Extracted records
=== Section Start ===

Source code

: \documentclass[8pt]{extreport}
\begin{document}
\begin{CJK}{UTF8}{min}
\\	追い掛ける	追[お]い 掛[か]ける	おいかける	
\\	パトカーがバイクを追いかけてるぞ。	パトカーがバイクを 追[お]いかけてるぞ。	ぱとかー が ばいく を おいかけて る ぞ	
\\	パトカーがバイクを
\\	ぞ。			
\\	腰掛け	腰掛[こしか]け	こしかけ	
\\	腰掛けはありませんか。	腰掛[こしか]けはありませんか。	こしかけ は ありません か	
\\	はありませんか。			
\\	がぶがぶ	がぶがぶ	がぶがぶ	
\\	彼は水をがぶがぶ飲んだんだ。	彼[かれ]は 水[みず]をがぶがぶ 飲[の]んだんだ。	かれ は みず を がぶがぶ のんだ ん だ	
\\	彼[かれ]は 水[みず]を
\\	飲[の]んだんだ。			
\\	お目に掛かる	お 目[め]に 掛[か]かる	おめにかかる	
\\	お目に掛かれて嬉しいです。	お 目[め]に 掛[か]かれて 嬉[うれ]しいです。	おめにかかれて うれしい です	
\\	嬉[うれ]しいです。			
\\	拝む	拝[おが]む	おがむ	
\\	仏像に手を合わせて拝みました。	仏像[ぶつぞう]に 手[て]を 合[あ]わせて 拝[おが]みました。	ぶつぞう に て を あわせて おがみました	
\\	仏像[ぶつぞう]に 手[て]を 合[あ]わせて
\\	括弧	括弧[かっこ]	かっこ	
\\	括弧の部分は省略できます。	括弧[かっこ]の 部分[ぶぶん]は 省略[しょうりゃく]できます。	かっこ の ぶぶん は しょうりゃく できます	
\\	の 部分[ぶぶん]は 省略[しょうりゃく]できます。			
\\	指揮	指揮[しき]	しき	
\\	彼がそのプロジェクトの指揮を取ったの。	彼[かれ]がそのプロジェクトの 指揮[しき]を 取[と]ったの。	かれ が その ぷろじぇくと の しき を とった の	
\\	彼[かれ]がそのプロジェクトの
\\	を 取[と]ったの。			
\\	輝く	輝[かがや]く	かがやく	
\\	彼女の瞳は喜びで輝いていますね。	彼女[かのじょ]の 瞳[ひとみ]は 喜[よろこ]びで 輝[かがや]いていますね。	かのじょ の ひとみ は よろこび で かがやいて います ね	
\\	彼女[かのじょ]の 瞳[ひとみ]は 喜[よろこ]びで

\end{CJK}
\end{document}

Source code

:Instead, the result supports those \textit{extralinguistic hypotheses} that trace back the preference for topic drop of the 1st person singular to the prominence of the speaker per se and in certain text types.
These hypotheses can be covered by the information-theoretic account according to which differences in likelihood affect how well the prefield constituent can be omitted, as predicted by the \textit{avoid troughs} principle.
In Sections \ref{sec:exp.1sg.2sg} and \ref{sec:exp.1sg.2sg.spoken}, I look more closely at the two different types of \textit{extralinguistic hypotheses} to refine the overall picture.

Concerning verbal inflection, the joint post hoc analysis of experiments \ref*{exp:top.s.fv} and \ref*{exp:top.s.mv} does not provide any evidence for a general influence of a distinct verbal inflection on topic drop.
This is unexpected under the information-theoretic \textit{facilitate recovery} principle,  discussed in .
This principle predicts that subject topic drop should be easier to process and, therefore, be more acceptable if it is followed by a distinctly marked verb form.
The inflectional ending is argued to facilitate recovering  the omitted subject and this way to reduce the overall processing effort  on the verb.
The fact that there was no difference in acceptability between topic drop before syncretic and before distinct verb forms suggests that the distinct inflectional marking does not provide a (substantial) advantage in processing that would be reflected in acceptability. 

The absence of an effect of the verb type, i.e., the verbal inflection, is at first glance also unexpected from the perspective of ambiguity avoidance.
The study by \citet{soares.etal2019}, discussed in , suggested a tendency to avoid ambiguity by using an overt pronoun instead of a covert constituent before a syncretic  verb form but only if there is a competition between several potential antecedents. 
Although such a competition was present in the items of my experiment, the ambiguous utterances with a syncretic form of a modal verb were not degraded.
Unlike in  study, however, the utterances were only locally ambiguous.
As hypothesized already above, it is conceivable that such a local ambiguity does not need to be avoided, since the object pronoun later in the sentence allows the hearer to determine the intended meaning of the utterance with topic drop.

=== Section End ===

Using the entries above, output exactly the lines between the line holding "These hypotheses can" and the line holding "Concerning verbal inflection, the", end lines included, and nothing more.

These hypotheses can be covered by the information-theoretic account according to which differences in likelihood affect how well the prefield constituent can be omitted, as predicted by the \textit{avoid troughs} principle.
In Sections \ref{sec:exp.1sg.2sg} and \ref{sec:exp.1sg.2sg.spoken}, I look more closely at the two different types of \textit{extralinguistic hypotheses} to refine the overall picture.

Concerning verbal inflection, the joint post hoc analysis of experiments \ref*{exp:top.s.fv} and \ref*{exp:top.s.mv} does not provide any evidence for a general influence of a distinct verbal inflection on topic drop.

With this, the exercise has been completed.